Kilka dni temu gorzej się poczułam. Na początku zlekceważyłam to jako skutek uboczny okresu lub początek infekcji. Zaczęło się trochę jak grypa: bóle mięśni, uczucie rozbicia, poty, fale gorąca. Ciężko mi się oddychało. Jednak nie pojawił się kaszel, katar ani nic takiego. Lekko pobolewało mnie gardło, zdarza mi się kichnąć, to tyle. Potem pocenie minęło, ale nadal czuję się "rozedrgana", mam przyśpieszony puls, ale nie kołatania serca. Ciśnienie też ok. Cały czas czuję się "chora", zmęczona i osłabiona, rano bolał mnie brzuch, natomiast codziennie wieczorem pojawia się narastający ból głowy w skroniach i lekki ucisk w gardle. Naprawdę nie wiem, co o tym myśleć, jaka może być przyczyna.
Mam 24 lata, nie choruję przewlekle, mam nadwagę. Rok temu badałam tarczycę i TSH wyszło w normie.

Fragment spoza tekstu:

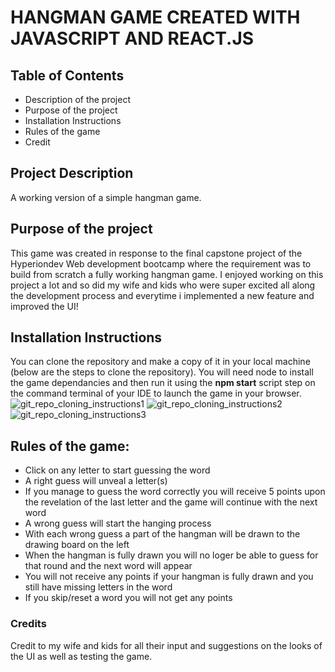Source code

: # HANGMAN GAME CREATED WITH JAVASCRIPT AND REACT.JS

## Table of Contents
* Description of the project
* Purpose of the project
* Installation Instructions
* Rules of the game
* Credit

## Project Description
A working version of a simple hangman game. 

## Purpose of the project
This game was created in response to the final capstone project of the Hyperiondev Web development bootcamp where the requirement was to build from scratch a fully working hangman game. I enjoyed working on this project a lot and so did my wife and kids who were super excited all along the development process and everytime i implemented a new feature and improved the UI!

## Installation Instructions
You can clone the repository and make a copy of it in your local machine (below are the steps to clone the repository). You will need node to install the game dependancies and then run it using the <b>npm start</b> script step on the command terminal of your IDE to launch the game in your browser.
![git_repo_cloning_instructions1](https://user-images.githubusercontent.com/39889312/210662055-e0033c33-6c11-4509-b2be-8ada880c6597.png)
![git_repo_cloning_instructions2](https://user-images.githubusercontent.com/39889312/210662113-006e8dad-11b6-4abc-9dec-8ae15298db56.png)
![git_repo_cloning_instructions3](https://user-images.githubusercontent.com/39889312/210662148-c42dd86a-59e6-4d3c-873b-1d204c7a6bac.png)

## Rules of the game:
<ul>
          <li>Click on any letter to start guessing the word</li>
          <li>A right guess will unveal a letter(s) </li>
          <li>
            If you manage to guess the word correctly you will receive 5 points
            upon the revelation of the last letter and the game will continue
            with the next word
          </li>
          <li>A wrong guess will start the hanging process</li>
          <li>
            With each wrong guess a part of the hangman will be drawn to the
            drawing board on the left
          </li>
          <li>
            When the hangman is fully drawn you will no loger be able to guess
            for that round and the next word will appear
          </li>
          <li>
            You will not receive any points if your hangman is fully drawn and
            you still have missing letters in the word
          </li>
          <li>If you skip/reset a word you will not get any points</li></ul>

### Credits
Credit to my wife and kids for all their input and suggestions on the looks of the UI as well as testing the game.
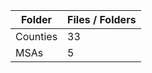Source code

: | Folder   |   Files / Folders |
|----------|-------------------|
| Counties |                33 |
| MSAs     |                 5 |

Dziś robiłam RTG klatki piersiowej, w piątek idę na morfologię i mocz (z innego powodu, bo muszę te badania wykonać). Z wynikami oczywiście pójdę do lekarza. Ale po za tym jestem przerażona, nie wiem od czego zacząć, co mi może być. Rodzice podejrzewają, że to na tle nerwowym, każą nie przesadzać. A ja chciałabym wiedzieć, czy to może być po prostu jakaś infekcja czy coś poważnego i czy ktoś spotkał się z czymś takim.